Exercise material –
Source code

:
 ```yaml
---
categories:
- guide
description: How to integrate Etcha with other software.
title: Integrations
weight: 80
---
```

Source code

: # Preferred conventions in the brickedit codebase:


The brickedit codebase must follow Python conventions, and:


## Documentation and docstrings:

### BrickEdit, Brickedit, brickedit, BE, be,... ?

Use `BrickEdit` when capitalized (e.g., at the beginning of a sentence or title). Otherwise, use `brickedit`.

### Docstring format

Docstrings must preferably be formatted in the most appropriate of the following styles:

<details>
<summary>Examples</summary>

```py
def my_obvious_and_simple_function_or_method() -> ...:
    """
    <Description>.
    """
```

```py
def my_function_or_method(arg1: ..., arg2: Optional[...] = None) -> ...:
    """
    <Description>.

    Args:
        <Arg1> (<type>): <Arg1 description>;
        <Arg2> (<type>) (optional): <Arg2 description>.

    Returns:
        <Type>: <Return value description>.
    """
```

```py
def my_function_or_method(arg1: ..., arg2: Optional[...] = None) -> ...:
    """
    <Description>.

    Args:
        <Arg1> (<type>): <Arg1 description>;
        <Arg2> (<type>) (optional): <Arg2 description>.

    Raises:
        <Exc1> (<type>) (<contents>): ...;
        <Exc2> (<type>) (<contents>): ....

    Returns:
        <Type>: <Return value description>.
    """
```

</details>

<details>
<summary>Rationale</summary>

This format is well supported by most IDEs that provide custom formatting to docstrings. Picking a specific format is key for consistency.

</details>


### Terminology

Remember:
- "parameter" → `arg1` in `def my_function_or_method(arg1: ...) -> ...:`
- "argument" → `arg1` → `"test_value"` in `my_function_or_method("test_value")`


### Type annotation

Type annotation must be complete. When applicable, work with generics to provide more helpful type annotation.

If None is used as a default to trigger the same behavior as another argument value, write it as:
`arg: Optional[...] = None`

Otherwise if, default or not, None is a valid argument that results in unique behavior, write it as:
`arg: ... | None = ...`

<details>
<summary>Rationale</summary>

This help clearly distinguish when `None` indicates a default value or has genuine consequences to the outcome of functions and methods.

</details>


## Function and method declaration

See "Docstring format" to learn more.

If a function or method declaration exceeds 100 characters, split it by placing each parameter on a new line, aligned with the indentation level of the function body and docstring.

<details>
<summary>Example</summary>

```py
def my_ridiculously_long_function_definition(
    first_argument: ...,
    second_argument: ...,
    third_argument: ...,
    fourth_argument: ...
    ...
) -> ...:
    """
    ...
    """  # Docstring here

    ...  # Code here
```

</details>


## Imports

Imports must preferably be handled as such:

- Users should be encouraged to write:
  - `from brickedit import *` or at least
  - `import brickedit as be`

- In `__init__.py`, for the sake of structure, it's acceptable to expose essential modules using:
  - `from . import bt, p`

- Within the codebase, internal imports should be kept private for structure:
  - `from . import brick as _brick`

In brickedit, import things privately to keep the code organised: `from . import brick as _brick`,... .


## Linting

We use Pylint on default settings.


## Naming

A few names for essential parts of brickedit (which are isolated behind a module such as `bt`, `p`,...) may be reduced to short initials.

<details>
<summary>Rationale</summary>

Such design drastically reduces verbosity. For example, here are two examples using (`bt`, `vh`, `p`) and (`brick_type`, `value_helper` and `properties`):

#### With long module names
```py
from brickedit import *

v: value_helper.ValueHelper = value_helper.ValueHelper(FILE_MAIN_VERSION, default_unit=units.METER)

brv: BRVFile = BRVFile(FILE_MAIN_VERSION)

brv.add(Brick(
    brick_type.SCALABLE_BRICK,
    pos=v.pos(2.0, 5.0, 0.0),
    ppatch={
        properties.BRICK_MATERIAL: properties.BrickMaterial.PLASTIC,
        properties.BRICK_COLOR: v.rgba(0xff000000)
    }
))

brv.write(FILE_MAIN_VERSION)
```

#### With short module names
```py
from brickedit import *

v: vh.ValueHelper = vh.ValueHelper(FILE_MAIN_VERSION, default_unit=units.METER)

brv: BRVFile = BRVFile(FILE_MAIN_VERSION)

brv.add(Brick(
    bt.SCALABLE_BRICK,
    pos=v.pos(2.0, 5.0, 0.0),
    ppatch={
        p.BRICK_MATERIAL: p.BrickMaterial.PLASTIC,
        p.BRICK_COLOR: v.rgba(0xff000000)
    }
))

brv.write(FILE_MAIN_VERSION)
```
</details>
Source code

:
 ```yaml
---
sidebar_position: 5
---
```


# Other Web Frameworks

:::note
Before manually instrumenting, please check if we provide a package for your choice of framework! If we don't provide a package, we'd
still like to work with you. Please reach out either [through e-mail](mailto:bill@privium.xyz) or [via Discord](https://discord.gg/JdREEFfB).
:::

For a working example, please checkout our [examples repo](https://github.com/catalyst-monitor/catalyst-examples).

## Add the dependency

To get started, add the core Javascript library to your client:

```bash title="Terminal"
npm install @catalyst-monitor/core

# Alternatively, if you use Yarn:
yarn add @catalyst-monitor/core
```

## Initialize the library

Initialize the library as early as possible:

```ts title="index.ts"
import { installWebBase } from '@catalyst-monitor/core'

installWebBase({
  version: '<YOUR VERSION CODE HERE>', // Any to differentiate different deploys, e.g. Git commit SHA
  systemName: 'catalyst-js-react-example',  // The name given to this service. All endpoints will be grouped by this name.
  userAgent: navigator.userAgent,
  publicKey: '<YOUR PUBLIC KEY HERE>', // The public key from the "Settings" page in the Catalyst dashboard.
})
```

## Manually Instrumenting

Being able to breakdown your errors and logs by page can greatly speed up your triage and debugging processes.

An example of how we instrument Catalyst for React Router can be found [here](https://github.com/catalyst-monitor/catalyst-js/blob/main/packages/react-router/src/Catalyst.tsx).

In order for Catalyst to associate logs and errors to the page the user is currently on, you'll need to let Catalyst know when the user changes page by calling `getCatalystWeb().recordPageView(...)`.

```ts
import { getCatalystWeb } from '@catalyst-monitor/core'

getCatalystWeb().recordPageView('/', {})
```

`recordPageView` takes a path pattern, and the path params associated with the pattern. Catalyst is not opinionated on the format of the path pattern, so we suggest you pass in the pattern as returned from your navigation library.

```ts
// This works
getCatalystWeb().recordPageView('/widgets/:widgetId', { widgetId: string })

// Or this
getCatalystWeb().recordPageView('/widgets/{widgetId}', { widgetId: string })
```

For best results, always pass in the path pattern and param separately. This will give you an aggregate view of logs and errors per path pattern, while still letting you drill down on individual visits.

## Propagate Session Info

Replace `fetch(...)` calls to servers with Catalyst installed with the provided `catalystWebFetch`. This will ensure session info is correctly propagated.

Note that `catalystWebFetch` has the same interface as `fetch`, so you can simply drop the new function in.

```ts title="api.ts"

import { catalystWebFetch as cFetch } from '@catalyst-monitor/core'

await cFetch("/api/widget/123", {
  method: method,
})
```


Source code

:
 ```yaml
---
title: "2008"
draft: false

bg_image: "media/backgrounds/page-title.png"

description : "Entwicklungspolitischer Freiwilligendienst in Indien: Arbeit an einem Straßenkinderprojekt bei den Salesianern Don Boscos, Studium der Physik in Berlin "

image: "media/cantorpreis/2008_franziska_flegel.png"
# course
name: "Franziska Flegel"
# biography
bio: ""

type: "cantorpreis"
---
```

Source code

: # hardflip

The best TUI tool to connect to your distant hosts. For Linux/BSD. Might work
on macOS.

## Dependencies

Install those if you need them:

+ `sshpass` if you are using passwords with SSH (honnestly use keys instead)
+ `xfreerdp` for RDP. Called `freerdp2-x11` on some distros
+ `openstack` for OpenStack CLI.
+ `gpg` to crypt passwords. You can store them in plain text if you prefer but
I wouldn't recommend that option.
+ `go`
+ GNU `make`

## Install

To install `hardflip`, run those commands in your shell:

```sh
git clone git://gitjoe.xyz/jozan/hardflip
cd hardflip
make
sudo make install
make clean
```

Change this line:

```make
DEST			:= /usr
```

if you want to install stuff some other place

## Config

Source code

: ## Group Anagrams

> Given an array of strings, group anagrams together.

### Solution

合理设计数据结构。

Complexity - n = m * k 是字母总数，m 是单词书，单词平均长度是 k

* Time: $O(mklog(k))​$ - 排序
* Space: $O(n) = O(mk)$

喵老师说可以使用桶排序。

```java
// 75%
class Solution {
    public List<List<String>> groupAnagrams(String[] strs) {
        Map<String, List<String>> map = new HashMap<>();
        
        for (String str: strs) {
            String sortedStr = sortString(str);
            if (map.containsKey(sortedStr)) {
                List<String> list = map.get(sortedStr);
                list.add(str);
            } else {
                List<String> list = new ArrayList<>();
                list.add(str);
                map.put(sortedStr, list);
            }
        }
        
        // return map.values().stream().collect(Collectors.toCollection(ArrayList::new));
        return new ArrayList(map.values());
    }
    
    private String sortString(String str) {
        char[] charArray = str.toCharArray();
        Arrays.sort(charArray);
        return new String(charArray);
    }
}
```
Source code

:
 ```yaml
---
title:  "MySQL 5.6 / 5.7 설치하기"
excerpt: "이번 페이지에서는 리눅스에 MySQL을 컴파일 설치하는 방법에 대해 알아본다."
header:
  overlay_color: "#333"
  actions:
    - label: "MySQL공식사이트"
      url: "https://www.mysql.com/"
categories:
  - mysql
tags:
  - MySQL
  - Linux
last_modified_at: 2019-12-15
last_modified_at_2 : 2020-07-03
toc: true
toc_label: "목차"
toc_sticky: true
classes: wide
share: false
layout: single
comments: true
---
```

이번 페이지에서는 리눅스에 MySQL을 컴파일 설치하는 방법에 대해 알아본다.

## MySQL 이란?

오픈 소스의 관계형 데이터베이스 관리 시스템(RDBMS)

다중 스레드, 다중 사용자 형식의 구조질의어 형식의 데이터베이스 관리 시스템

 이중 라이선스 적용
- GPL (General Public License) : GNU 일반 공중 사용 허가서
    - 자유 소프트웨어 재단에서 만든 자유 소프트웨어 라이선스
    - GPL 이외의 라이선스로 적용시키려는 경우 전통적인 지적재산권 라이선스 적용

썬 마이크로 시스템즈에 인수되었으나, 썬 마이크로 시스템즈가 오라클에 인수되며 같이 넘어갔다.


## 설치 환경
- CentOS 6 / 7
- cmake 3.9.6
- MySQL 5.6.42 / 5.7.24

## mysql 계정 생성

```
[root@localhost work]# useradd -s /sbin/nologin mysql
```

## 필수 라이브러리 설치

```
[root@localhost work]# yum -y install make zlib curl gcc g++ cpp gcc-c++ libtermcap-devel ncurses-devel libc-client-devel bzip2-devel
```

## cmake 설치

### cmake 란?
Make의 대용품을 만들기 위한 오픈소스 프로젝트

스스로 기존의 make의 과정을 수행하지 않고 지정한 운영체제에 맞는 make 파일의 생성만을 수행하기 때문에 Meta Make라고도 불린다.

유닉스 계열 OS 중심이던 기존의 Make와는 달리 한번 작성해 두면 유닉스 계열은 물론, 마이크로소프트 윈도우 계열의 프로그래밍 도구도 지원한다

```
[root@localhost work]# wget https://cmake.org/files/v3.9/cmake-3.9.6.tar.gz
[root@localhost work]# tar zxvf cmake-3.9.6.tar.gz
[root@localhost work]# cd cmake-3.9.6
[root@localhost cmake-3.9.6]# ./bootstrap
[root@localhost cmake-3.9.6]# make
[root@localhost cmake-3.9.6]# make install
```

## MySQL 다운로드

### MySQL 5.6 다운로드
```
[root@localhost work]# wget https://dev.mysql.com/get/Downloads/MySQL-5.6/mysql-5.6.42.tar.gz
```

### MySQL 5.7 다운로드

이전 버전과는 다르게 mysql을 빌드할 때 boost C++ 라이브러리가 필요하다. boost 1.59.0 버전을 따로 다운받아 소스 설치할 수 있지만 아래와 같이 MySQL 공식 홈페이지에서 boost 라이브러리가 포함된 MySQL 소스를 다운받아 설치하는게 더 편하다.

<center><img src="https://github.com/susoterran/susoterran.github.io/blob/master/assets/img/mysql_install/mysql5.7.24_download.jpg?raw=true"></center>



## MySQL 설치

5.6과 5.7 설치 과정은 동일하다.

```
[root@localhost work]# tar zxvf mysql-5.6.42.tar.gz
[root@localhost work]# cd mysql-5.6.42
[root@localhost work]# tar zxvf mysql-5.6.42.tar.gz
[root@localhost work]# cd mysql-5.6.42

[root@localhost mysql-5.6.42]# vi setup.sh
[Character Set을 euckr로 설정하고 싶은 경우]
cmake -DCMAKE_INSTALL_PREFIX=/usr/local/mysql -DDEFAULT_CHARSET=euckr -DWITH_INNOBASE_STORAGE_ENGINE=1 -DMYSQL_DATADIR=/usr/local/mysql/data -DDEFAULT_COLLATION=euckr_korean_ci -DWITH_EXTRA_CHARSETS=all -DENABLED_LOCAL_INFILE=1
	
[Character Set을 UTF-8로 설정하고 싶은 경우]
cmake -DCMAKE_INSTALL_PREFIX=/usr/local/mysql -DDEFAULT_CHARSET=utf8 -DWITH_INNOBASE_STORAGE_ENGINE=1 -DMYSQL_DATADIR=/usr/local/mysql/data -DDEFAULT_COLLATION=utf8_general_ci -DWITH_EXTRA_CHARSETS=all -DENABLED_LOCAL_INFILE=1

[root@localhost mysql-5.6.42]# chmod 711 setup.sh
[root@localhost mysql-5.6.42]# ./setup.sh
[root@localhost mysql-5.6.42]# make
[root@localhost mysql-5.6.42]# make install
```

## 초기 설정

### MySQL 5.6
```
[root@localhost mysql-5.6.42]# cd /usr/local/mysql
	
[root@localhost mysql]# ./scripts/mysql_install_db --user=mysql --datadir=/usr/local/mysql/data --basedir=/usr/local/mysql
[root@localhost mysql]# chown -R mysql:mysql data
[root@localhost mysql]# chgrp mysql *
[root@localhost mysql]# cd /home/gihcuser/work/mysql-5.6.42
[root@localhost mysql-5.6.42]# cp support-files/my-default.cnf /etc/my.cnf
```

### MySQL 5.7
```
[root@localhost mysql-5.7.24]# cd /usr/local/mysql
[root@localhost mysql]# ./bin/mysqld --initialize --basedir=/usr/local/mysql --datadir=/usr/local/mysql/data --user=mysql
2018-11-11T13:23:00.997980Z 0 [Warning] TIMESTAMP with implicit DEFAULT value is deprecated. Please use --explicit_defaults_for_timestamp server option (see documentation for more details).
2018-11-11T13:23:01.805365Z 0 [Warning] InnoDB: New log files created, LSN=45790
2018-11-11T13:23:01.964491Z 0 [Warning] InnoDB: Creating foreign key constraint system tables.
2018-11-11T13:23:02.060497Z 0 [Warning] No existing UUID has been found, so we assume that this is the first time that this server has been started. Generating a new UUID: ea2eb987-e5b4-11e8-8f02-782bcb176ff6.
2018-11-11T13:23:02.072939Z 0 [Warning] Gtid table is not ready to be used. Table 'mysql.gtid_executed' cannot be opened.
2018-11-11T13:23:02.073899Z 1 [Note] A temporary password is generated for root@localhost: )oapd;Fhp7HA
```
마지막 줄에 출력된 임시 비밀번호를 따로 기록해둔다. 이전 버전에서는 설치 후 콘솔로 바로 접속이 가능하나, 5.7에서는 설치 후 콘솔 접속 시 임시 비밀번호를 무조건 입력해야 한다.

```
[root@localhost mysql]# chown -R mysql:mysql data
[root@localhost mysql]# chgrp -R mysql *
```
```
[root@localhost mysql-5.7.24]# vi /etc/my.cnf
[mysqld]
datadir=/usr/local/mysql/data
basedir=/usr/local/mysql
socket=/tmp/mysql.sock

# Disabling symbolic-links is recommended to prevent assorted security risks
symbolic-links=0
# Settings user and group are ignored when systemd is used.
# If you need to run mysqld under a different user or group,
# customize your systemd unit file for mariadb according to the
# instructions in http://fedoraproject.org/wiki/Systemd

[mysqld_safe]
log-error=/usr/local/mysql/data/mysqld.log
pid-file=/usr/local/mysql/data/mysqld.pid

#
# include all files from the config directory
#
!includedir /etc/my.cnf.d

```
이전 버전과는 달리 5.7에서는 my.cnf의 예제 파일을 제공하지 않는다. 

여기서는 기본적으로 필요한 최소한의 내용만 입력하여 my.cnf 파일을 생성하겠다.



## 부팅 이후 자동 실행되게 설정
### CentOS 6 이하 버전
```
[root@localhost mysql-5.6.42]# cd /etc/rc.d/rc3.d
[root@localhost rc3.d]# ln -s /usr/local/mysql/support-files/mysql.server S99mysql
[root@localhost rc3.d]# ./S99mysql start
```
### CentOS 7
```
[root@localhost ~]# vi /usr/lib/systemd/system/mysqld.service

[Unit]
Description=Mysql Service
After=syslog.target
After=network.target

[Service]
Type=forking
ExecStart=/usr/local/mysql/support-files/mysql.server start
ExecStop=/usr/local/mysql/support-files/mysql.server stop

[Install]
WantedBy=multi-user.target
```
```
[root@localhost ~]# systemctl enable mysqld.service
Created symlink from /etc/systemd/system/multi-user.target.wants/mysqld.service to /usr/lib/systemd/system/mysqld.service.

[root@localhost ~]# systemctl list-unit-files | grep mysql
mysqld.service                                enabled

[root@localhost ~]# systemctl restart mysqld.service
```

Aim of the exercise – Both the line containing "Being able to" and the line containing "## Propagate Session Info" belong in the answer. Print them and every line above that falls between them exactly, and no others.

Response to this task –
Being able to breakdown your errors and logs by page can greatly speed up your triage and debugging processes.

An example of how we instrument Catalyst for React Router can be found [here](https://github.com/catalyst-monitor/catalyst-js/blob/main/packages/react-router/src/Catalyst.tsx).

In order for Catalyst to associate logs and errors to the page the user is currently on, you'll need to let Catalyst know when the user changes page by calling `getCatalystWeb().recordPageView(...)`.

```ts
import { getCatalystWeb } from '@catalyst-monitor/core'

getCatalystWeb().recordPageView('/', {})
```

`recordPageView` takes a path pattern, and the path params associated with the pattern. Catalyst is not opinionated on the format of the path pattern, so we suggest you pass in the pattern as returned from your navigation library.

```ts
// This works
getCatalystWeb().recordPageView('/widgets/:widgetId', { widgetId: string })

// Or this
getCatalystWeb().recordPageView('/widgets/{widgetId}', { widgetId: string })
```

For best results, always pass in the path pattern and param separately. This will give you an aggregate view of logs and errors per path pattern, while still letting you drill down on individual visits.

## Propagate Session Info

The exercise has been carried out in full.